Saved data entries:
--- START ---
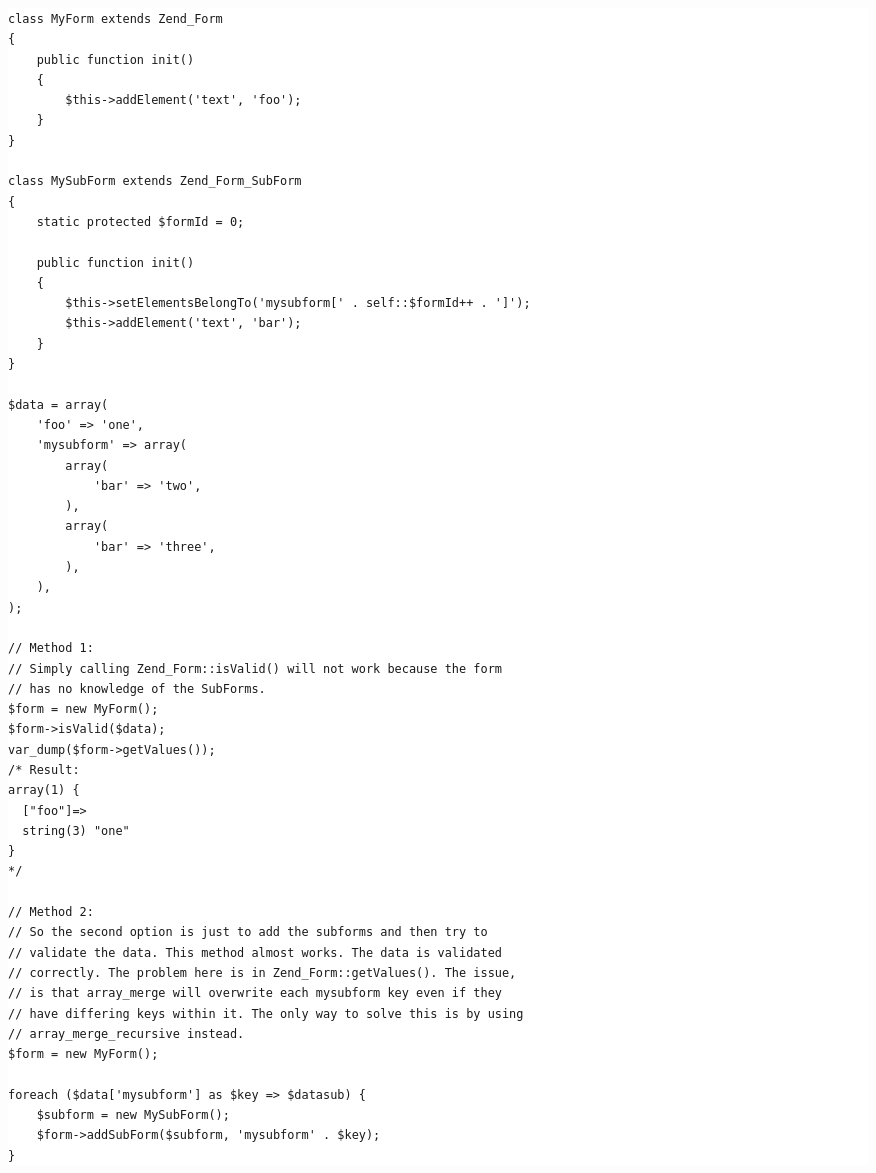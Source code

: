     class MyForm extends Zend_Form
    {
        public function init()
        {
            $this->addElement('text', 'foo');
        }
    }
    
    class MySubForm extends Zend_Form_SubForm
    {
        static protected $formId = 0;
    
        public function init()
        {
            $this->setElementsBelongTo('mysubform[' . self::$formId++ . ']');
            $this->addElement('text', 'bar');
        }
    }
    
    $data = array(
        'foo' => 'one',
        'mysubform' => array(
            array(
                'bar' => 'two',
            ),
            array(
                'bar' => 'three',
            ),
        ),
    );
    
    // Method 1:
    // Simply calling Zend_Form::isValid() will not work because the form
    // has no knowledge of the SubForms.
    $form = new MyForm();
    $form->isValid($data);
    var_dump($form->getValues());
    /* Result:
    array(1) {
      ["foo"]=>
      string(3) "one"
    }
    */
    
    // Method 2: 
    // So the second option is just to add the subforms and then try to
    // validate the data. This method almost works. The data is validated
    // correctly. The problem here is in Zend_Form::getValues(). The issue,
    // is that array_merge will overwrite each mysubform key even if they
    // have differing keys within it. The only way to solve this is by using
    // array_merge_recursive instead.
    $form = new MyForm();
    
    foreach ($data['mysubform'] as $key => $datasub) {
        $subform = new MySubForm();
        $form->addSubForm($subform, 'mysubform' . $key);
    }
    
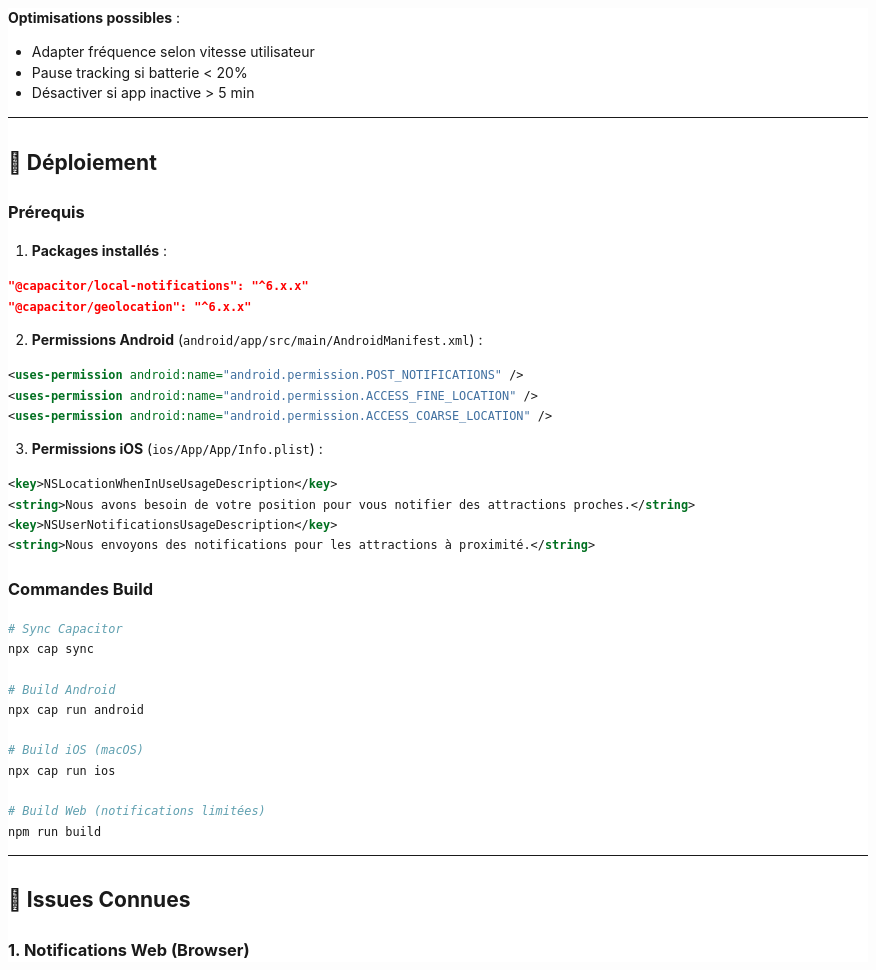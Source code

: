 **Optimisations possibles** :
- Adapter fréquence selon vitesse utilisateur
- Pause tracking si batterie < 20%
- Désactiver si app inactive > 5 min

---

## 🚀 Déploiement

### Prérequis

1. **Packages installés** :
```json
"@capacitor/local-notifications": "^6.x.x"
"@capacitor/geolocation": "^6.x.x"
```

2. **Permissions Android** (`android/app/src/main/AndroidManifest.xml`) :
```xml
<uses-permission android:name="android.permission.POST_NOTIFICATIONS" />
<uses-permission android:name="android.permission.ACCESS_FINE_LOCATION" />
<uses-permission android:name="android.permission.ACCESS_COARSE_LOCATION" />
```

3. **Permissions iOS** (`ios/App/App/Info.plist`) :
```xml
<key>NSLocationWhenInUseUsageDescription</key>
<string>Nous avons besoin de votre position pour vous notifier des attractions proches.</string>
<key>NSUserNotificationsUsageDescription</key>
<string>Nous envoyons des notifications pour les attractions à proximité.</string>
```

### Commandes Build

```powershell
# Sync Capacitor
npx cap sync

# Build Android
npx cap run android

# Build iOS (macOS)
npx cap run ios

# Build Web (notifications limitées)
npm run build
```

---

## 🐛 Issues Connues

### 1. Notifications Web (Browser)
--- END ---
* **EXERCISE REQUIREMENTS**
Repeat each entry above exactly. Omit the pictures.

* **RESPONSE TO THIS TASK**
Source code

:     class MyForm extends Zend_Form
    {
        public function init()
        {
            $this->addElement('text', 'foo');
        }
    }
    
    class MySubForm extends Zend_Form_SubForm
    {
        static protected $formId = 0;
    
        public function init()
        {
            $this->setElementsBelongTo('mysubform[' . self::$formId++ . ']');
            $this->addElement('text', 'bar');
        }
    }
    
    $data = array(
        'foo' => 'one',
        'mysubform' => array(
            array(
                'bar' => 'two',
            ),
            array(
                'bar' => 'three',
            ),
        ),
    );
    
    // Method 1:
    // Simply calling Zend_Form::isValid() will not work because the form
    // has no knowledge of the SubForms.
    $form = new MyForm();
    $form->isValid($data);
    var_dump($form->getValues());
    /* Result:
    array(1) {
      ["foo"]=>
      string(3) "one"
    }
    */
    
    // Method 2: 
    // So the second option is just to add the subforms and then try to
    // validate the data. This method almost works. The data is validated
    // correctly. The problem here is in Zend_Form::getValues(). The issue,
    // is that array_merge will overwrite each mysubform key even if they
    // have differing keys within it. The only way to solve this is by using
    // array_merge_recursive instead.
    $form = new MyForm();
    
    foreach ($data['mysubform'] as $key => $datasub) {
        $subform = new MySubForm();
        $form->addSubForm($subform, 'mysubform' . $key);
    }
    
Source code

: **Optimisations possibles** :
- Adapter fréquence selon vitesse utilisateur
- Pause tracking si batterie < 20%
- Désactiver si app inactive > 5 min

---

## 🚀 Déploiement

### Prérequis

1. **Packages installés** :
```json
"@capacitor/local-notifications": "^6.x.x"
"@capacitor/geolocation": "^6.x.x"
```

2. **Permissions Android** (`android/app/src/main/AndroidManifest.xml`) :
```xml
<uses-permission android:name="android.permission.POST_NOTIFICATIONS" />
<uses-permission android:name="android.permission.ACCESS_FINE_LOCATION" />
<uses-permission android:name="android.permission.ACCESS_COARSE_LOCATION" />
```

3. **Permissions iOS** (`ios/App/App/Info.plist`) :
```xml
<key>NSLocationWhenInUseUsageDescription</key>
<string>Nous avons besoin de votre position pour vous notifier des attractions proches.</string>
<key>NSUserNotificationsUsageDescription</key>
<string>Nous envoyons des notifications pour les attractions à proximité.</string>
```

### Commandes Build

```powershell
# Sync Capacitor
npx cap sync

# Build Android
npx cap run android

# Build iOS (macOS)
npx cap run ios

# Build Web (notifications limitées)
npm run build
```

---

## 🐛 Issues Connues

### 1. Notifications Web (Browser)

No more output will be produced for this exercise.